Socialist president Francois Hollande is testing the limits of self-satire with a new plan to tax internet-connected devices. Our technology reporter James Titcomb:
The new tax of up to four per cent could be included in next year’s budget, France’s culture minister Aurelie Filippetti said.
“Companies that make these tablets must, in a minor way, be made to contribute part of the revenue from their sales to help creators,” Filippetti said.
Hollande has been scrambling to find ways to continue to fund its film makers as its economy struggles.
The President yesterday said he was “fundamentally attached to the defence” of France’s national culture.
We can be thankful that ideas like this have been dismissed in the UK. A Guardian piece in which the writer called for a tax on broadband to fund newspapers was laughed away.
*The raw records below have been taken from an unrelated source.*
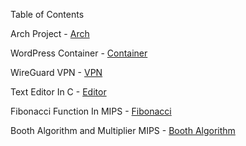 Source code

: Table of Contents

Arch Project - [Arch](https://github.com/EthanTark/EthanTark.github.io/blob/main/ArchWalk.md)

WordPress Container - [Container](https://github.com/EthanTark/EthanTark.github.io/blob/main/DockerComposeLab.md)

WireGuard VPN - [VPN](https://github.com/EthanTark/EthanTark.github.io/blob/main/WireGuardVPN.md)

Text Editor In C - [Editor](https://github.com/EthanTark/texteditor2.0)

Fibonacci Function In MIPS - [Fibonacci]()

Booth Algorithm and Multiplier MIPS - [Booth Algorithm]()
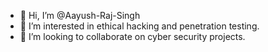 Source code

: - 👋 Hi, I’m @Aayush-Raj-Singh
- 👀 I’m interested in ethical hacking and penetration testing.
- 💞️ I’m looking to collaborate on cyber security projects.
It's not up to our politicians to decide on the entertainment that we enjoy. The consumer keeps content providers accountable, by letting them know what they value with their wallets. Government elites are far more likely to ossify our culture, and Hollande's proposal is a prime example of this.
Touchscreen technology has been getting more powerful and much cheaper in recent years, and it's bringing people news and entertainment quickly. As a result, we've seen people embrace it. This consumption won't herald the end of French cinema, but it is a sign of how times change. Penalising technology consumers for enjoying these new innovations makes no more sense than the 19th century luddite crusades.
There is much to be celebrated about what the traditional arts have produced, but this should not come at the cost of crippling other artistic qualities. We should prize our culture for what it is so often is - dynamic and reactive.
When we let bureaucrats decide what we should enjoy, things tend to take a turn for the worse. Our markets deliver art well, they thend to deliver things that people want. That our elites don't like this is a problem for them, not us.